2. A Católica é uma universidade privada. Não conheço ninguém que defenda que se retirem os crucifixos das escolas privadas, das igrejas, ou das casas das pessoas. Que confusão...

3. Há dezenas de problemas mal resolvidos. E o caso não é para rir, antes pelo contrário. Há um caso (que até veio nos jornais) de um pai que anda há quatro anos a pedir para tirarem os crucifixos da escola dos filhos. Sem sucesso. Há outro, de uma mãe que por tentar que os filhos não participassem nas cerimónias religiosas que têm lugar dentro da escola (pública) foi apontada a dedo pelo professor de Religião e Moral (católica), que sugeriu aos seus alunos que não brincassem com os filhos da senhora. E há mais, muito mais...

Ricardo Alves disse...

4. Um crucifixo não é um símbolo religiosamente neutro: é propaganda religiosa. Ao impô-lo aos alunos, na escola pública e no período de escolaridade obrigatória, está-se a impor uma religião a alunos que têm o direito de ter outra religião ou nenhuma.
Ah, e eu concordo que o Estado não dê privilégio algum à ICAR. Infelizmente, basta ler o artigo 58º da Lei da Liberdade Religiosa para ver que esta Lei não se lhe aplica.
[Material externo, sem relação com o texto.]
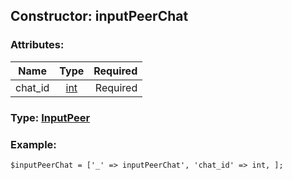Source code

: ## Constructor: inputPeerChat  

### Attributes:

| Name     |    Type       | Required |
|----------|:-------------:|---------:|
|chat\_id|[int](../types/int.md) | Required|


### Type: [InputPeer](../types/InputPeer.md)

### Example:


```
$inputPeerChat = ['_' => inputPeerChat', 'chat_id' => int, ];
```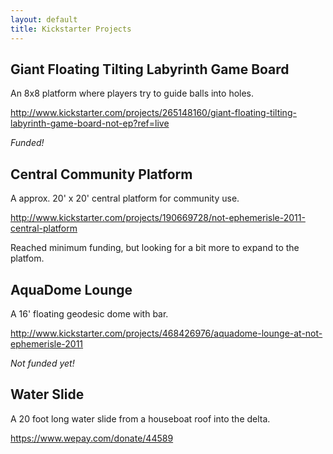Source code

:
 ```yaml
---
layout: default
title: Kickstarter Projects
---
```


Giant Floating Tilting Labyrinth Game Board
-------------------------------------------

An 8x8 platform where players try to guide balls into holes.

[<http://www.kickstarter.com/projects/265148160/giant-floating-tilting-labyrinth-game-board-not-ep?ref=live>](http://www.kickstarter.com/projects/265148160/giant-floating-tilting-labyrinth-game-board-not-ep?ref=live)

*Funded!*

Central Community Platform
--------------------------

A approx. 20' x 20' central platform for community use.

[<http://www.kickstarter.com/projects/190669728/not-ephemerisle-2011-central-platform>](http://www.kickstarter.com/projects/190669728/not-ephemerisle-2011-central-platform)

Reached minimum funding, but looking for a bit more to expand to the
platfom.

AquaDome Lounge
---------------

A 16' floating geodesic dome with bar.

[<http://www.kickstarter.com/projects/468426976/aquadome-lounge-at-not-ephemerisle-2011>](http://www.kickstarter.com/projects/468426976/aquadome-lounge-at-not-ephemerisle-2011)

*Not funded yet!*

Water Slide
-----------

A 20 foot long water slide from a houseboat roof into the delta.

[<https://www.wepay.com/donate/44589>](https://www.wepay.com/donate/44589)
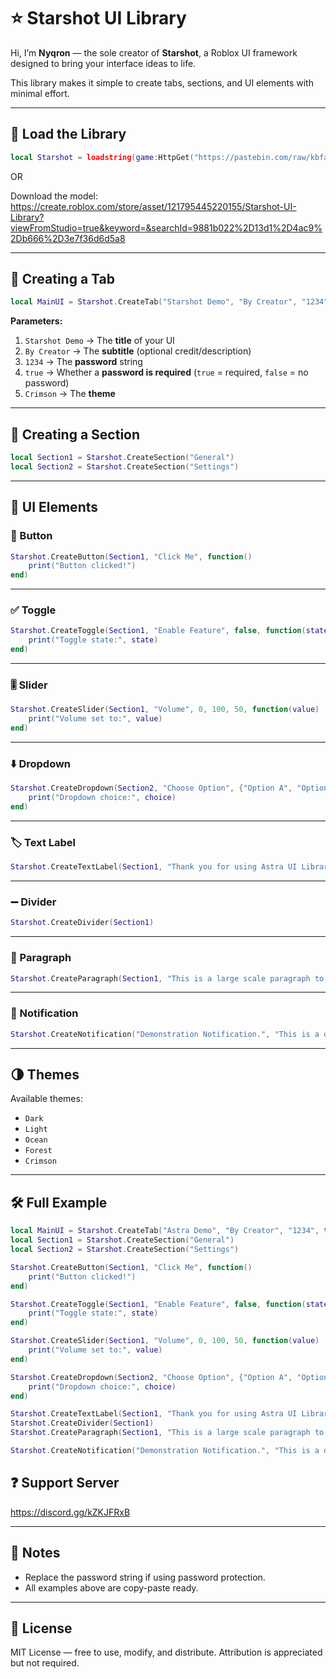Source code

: # ⭐ Starshot UI Library

Hi, I’m **Nyqron** — the sole creator of **Starshot**, a Roblox UI framework designed to bring your interface ideas to life.  

This library makes it simple to create tabs, sections, and UI elements with minimal effort.  

---

## 🚀 Load the Library

```lua
local Starshot = loadstring(game:HttpGet("https://pastebin.com/raw/kbfatKNg"))()
```
OR

Download the model:
https://create.roblox.com/store/asset/121795445220155/Starshot-UI-Library?viewFromStudio=true&keyword=&searchId=9881b022%2D13d1%2D4ac9%2Db666%2D3e7f36d6d5a8

---

## 📖 Creating a Tab

```lua
local MainUI = Starshot.CreateTab("Starshot Demo", "By Creator", "1234", true, "Crimson")
```

**Parameters:**
1. `Starshot Demo` → The **title** of your UI  
2. `By Creator` → The **subtitle** (optional credit/description)  
3. `1234` → The **password** string  
4. `true` → Whether a **password is required** (`true` = required, `false` = no password)  
5. `Crimson` → The **theme**  

---

## 📂 Creating a Section

```lua
local Section1 = Starshot.CreateSection("General")
local Section2 = Starshot.CreateSection("Settings")
```

---

## 🎨 UI Elements

### 🔘 Button
```lua
Starshot.CreateButton(Section1, "Click Me", function()
    print("Button clicked!")
end)
```

---

### ✅ Toggle
```lua
Starshot.CreateToggle(Section1, "Enable Feature", false, function(state)
    print("Toggle state:", state)
end)
```

---

### 🎚️ Slider
```lua
Starshot.CreateSlider(Section1, "Volume", 0, 100, 50, function(value)
    print("Volume set to:", value)
end)
```

---

### ⬇️ Dropdown
```lua
Starshot.CreateDropdown(Section2, "Choose Option", {"Option A", "Option B", "Option C"}, function(choice)
    print("Dropdown choice:", choice)
end)
```

---

### 🏷️ Text Label
```lua
Starshot.CreateTextLabel(Section1, "Thank you for using Astra UI Library.")
```

---

### ➖ Divider
```lua
Starshot.CreateDivider(Section1)
```

---

### 📑 Paragraph
```lua
Starshot.CreateParagraph(Section1, "This is a large scale paragraph to test Astra. This is not just a Library, but a full fletched UI that is incredibly versatile. PLEASE join our Discord.")
```

---

### 🔔 Notification
```lua
Starshot.CreateNotification("Demonstration Notification.", "This is a demonstration for our notification system.", 5)
```

---

## 🌗 Themes

Available themes:
- `Dark`  
- `Light`  
- `Ocean`  
- `Forest`  
- `Crimson`  

---

## 🛠️ Full Example

```lua
local MainUI = Starshot.CreateTab("Astra Demo", "By Creator", "1234", true, "Crimson")
local Section1 = Starshot.CreateSection("General")
local Section2 = Starshot.CreateSection("Settings")

Starshot.CreateButton(Section1, "Click Me", function()
    print("Button clicked!")
end)

Starshot.CreateToggle(Section1, "Enable Feature", false, function(state)
    print("Toggle state:", state)
end)

Starshot.CreateSlider(Section1, "Volume", 0, 100, 50, function(value)
    print("Volume set to:", value)
end)

Starshot.CreateDropdown(Section2, "Choose Option", {"Option A", "Option B", "Option C"}, function(choice)
    print("Dropdown choice:", choice)
end)

Starshot.CreateTextLabel(Section1, "Thank you for using Astra UI Library.")
Starshot.CreateDivider(Section1)
Starshot.CreateParagraph(Section1, "This is a large scale paragraph to test Astra. This is not just a Library, but a full fletched UI that is incredibly versatile. PLEASE join our Discord.")

Starshot.CreateNotification("Demonstration Notification.", "This is a demonstration for our notification system.", 5)
```

## ❓ Support Server
https://discord.gg/kZKJFRxB

---

## 📌 Notes

- Replace the password string if using password protection.  
- All examples above are copy-paste ready.  

---

## 📜 License
MIT License — free to use, modify, and distribute. Attribution is appreciated but not required.  

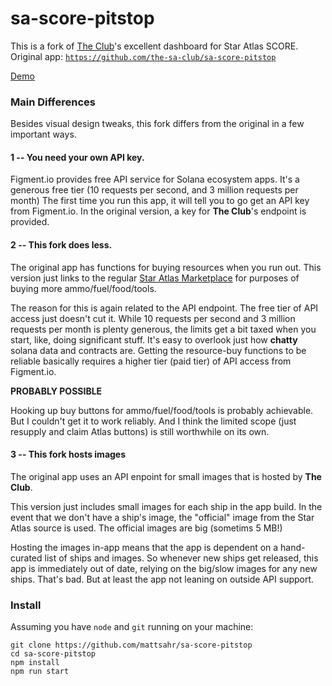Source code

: # sa-score-pitstop

This is a fork of <a href="https://staratlas.club/">The Club</a>'s excellent dashboard for Star Atlas SCORE.  
Original app: <a href="https://github.com/the-sa-club/sa-score-pitstop">`https://github.com/the-sa-club/sa-score-pitstop`</a>

<a href="https://mattsahr.github.io/sa-score-pitstop">Demo</a>



### Main Differences
Besides visual design tweaks, this fork differs from the original in a few important ways.

#### 1 -- You need your own API key.  

Figment.io provides free API service for Solana ecosystem apps.  It's a generous free tier (10 requests per second, and 3 million requests per month)   The first time you run this app, it will tell you to go get an API key from Figment.io.  In the original version, a key for **The Club**'s endpoint is provided.

#### 2 -- This fork does less.  

The original app has functions for buying resources when you run out.  This version just links to the regular <a href="https://play.staratlas.com/market/">Star Atlas Marketplace</a> for purposes of buying more ammo/fuel/food/tools.  

The reason for this is again related to the API endpoint.  The free tier of API access just doesn't cut it.  While 10 requests per second and 3 million requests per month is plenty generous, the limits get a bit taxed when you start, like, doing significant stuff.  It's easy to overlook just how **chatty** solana data and contracts are.  Getting the resource-buy functions to be reliable basically requires a higher tier (paid tier) of API access from Figment.io.

**PROBABLY POSSIBLE**

Hooking up buy buttons for ammo/fuel/food/tools is probably achievable.  But I couldn't get it to work reliably.  And I think the limited scope (just resupply and claim Atlas buttons) is still worthwhile on its own. 


#### 3 -- This fork hosts images

The original app uses an API enpoint for small images that is hosted by **The Club**.  

This version just includes small images for each ship in the app build.  In the event that we don't have a ship's image, the "official" image from the Star Atlas source is used.   The official images are big (sometims 5 MB!) 

Hosting the images in-app means that the app is dependent on a hand-curated list of ships and images.  So whenever new ships get released, this app is immediately out of date, relying on the big/slow images for any new ships.  That's bad.  But at least the app not leaning on outside API support.


### Install

Assuming you have `node` and `git` running on your machine:

```
git clone https://github.com/mattsahr/sa-score-pitstop
cd sa-score-pitstop
npm install
npm run start
```
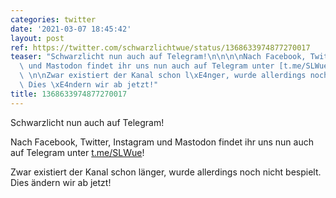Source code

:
 ```yaml
---
categories: twitter
date: '2021-03-07 18:45:42'
layout: post
ref: https://twitter.com/schwarzlichtwue/status/1368633974877270017
teaser: "Schwarzlicht nun auch auf Telegram!\n\n\n\nNach Facebook, Twitter, Instagram\
  \ und Mastodon findet ihr uns nun auch auf Telegram unter [t.me/SLWue](http://t.me/SLWue)!\
  \ \n\nZwar existiert der Kanal schon l\xE4nger, wurde allerdings noch nicht bespielt.\
  \ Dies \xE4ndern wir ab jetzt!"
title: 1368633974877270017
---
```

Schwarzlicht nun auch auf Telegram!



Nach Facebook, Twitter, Instagram und Mastodon findet ihr uns nun auch auf Telegram unter [t.me/SLWue](http://t.me/SLWue)! 

Zwar existiert der Kanal schon länger, wurde allerdings noch nicht bespielt. Dies ändern wir ab jetzt!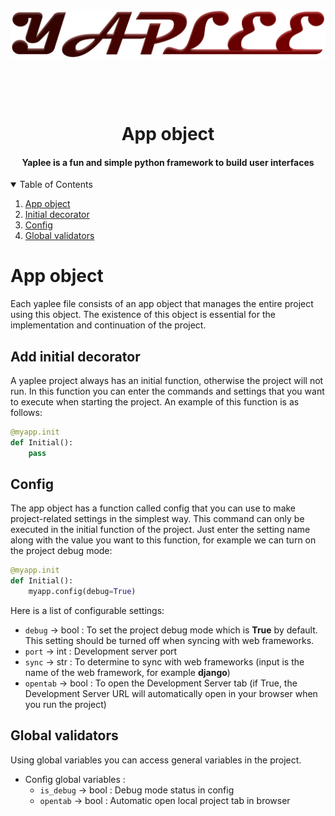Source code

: <div align='center'>
  <br />
  <p>
    <a href='https://github.com/ThisIsMatin/Yaplee'><img src='https://github.com/ThisIsMatin/Yaplee/blob/main/images/logo.png?raw=true' width='546' alt='Yaplee Logo' /></a>
  </p>
    <br />
  <p>
    <img src='https://img.shields.io/badge/License-MIT-blue' alt='' />  <img src='https://img.shields.io/badge/Testing-passing-green?logo=github' alt='' /> <img src='https://img.shields.io/badge/Python-> 3.6-red?logo=python' alt='' /> 

  </p>
  <h1>App object</h1>
  <h4>Yaplee is a fun and simple python framework to build user interfaces</h4>

</div>

<details open>
  <summary>Table of Contents</summary>
  <ol>
    <li><a href="#">App object</a></li>
    <li><a href="#add-initial-decorator">Initial decorator</a></li>
    <li><a href="#config">Config</a></li>
    <li><a href="#global-validators">Global validators</a></li>
  </ol>
</details>

# App object
Each yaplee file consists of an app object that manages the entire project using this object. The existence of this object is essential for the implementation and continuation of the project.

## Add initial decorator
A yaplee project always has an initial function, otherwise the project will not run. In this function you can enter the commands and settings that you want to execute when starting the project. An example of this function is as follows:

```python
@myapp.init
def Initial():
    pass
```

## Config
The app object has a function called config that you can use to make project-related settings in the simplest way. This command can only be executed in the initial function of the project. Just enter the setting name along with the value you want to this function, for example we can turn on the project debug mode:
```python
@myapp.init
def Initial():
    myapp.config(debug=True)
```
Here is a list of configurable settings:
* `debug` -> bool : To set the project debug mode which is **True** by default. This setting should be turned off when syncing with web frameworks.
* `port` -> int : Development server port
* `sync` -> str : To determine to sync with web frameworks (input is the name of the web framework, for example **django**)
* `opentab` -> bool : To open the Development Server tab (if True, the Development Server URL will automatically open in your browser when you run the project)

## Global validators
Using global variables you can access general variables in the project.

* Config global variables :
  * `is_debug` -> bool : Debug mode status in config
  * `opentab` -> bool : Automatic open local project tab in browser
5. O Estado Novo não era o povo. Aliás, raramente se consultou o povo nos anos 30. A Lei que colocou os crucifixos nas paredes não fala do povo. Fala da Constituição (a outra, a de 1933), do livro único, da criação da Mocidade Portuguesa, e também da obrigação de em cada escola haver um crucifixo.

Ricardo Alves disse...

6. É evidente que proibir o uso, pelas pessoas, de símbolos religiosos (mesmo que apenas os «ostensivos» e apenas nos serviços públicos, como a escola pública) é uma limitação à liberdade individual. No entanto, na França de 2004, fez todo o sentido. Os problemas que se começavam a acumular eram tantos (recusa do ensino da educação sexual, do «Holocausto» e da teoria da evolução; recusa de ser examinado por um professor do sexo oposto; recusa de frequentar as aulas de ginástica e de natação; recusa das meninas em brincarem com os meninos; confontos físicos entre judeus e muçulmanos; nos bairros, insultos e agressões às raparigas que não usavam véu, mesmo que não fossem muçulmanas; etc...) que foi a única maneira que sobrou para os controlar.
Já tive esta polémica neste blogue:
http://esquerda-republicana.blogspot.com/2005/06/balanando.html
Quanto à comparação com o Irão e quejandos, é de mau gosto. Nesses países, metem-se pessoas na prisão ou fuzilam-se mesmo as mulheres que não querem usar o véu.
Finalmente, é evidente que os pais têm o direito de educar os filhos na religião que entenderem, inclusivamente baptizá-los. O Estado é que não tem o direito de impor uma religião aos alunos da escola pública.

Pedro Viana disse...

É sempre melhor tarde do que nunca. Alegre tem-se revelado um verdadeiro "político", no que a palavra tem de insulto: só diz vacuidades; navega à vista das sondagens; diz (e não diz) o que fôr preciso para não ferir susceptibilidades no que pensa ser a sua "base eleitoral" - o povão "patriótico, que gosta de Fátima, Futebol e Fado". Bem aventurado seja quem abre os olhos.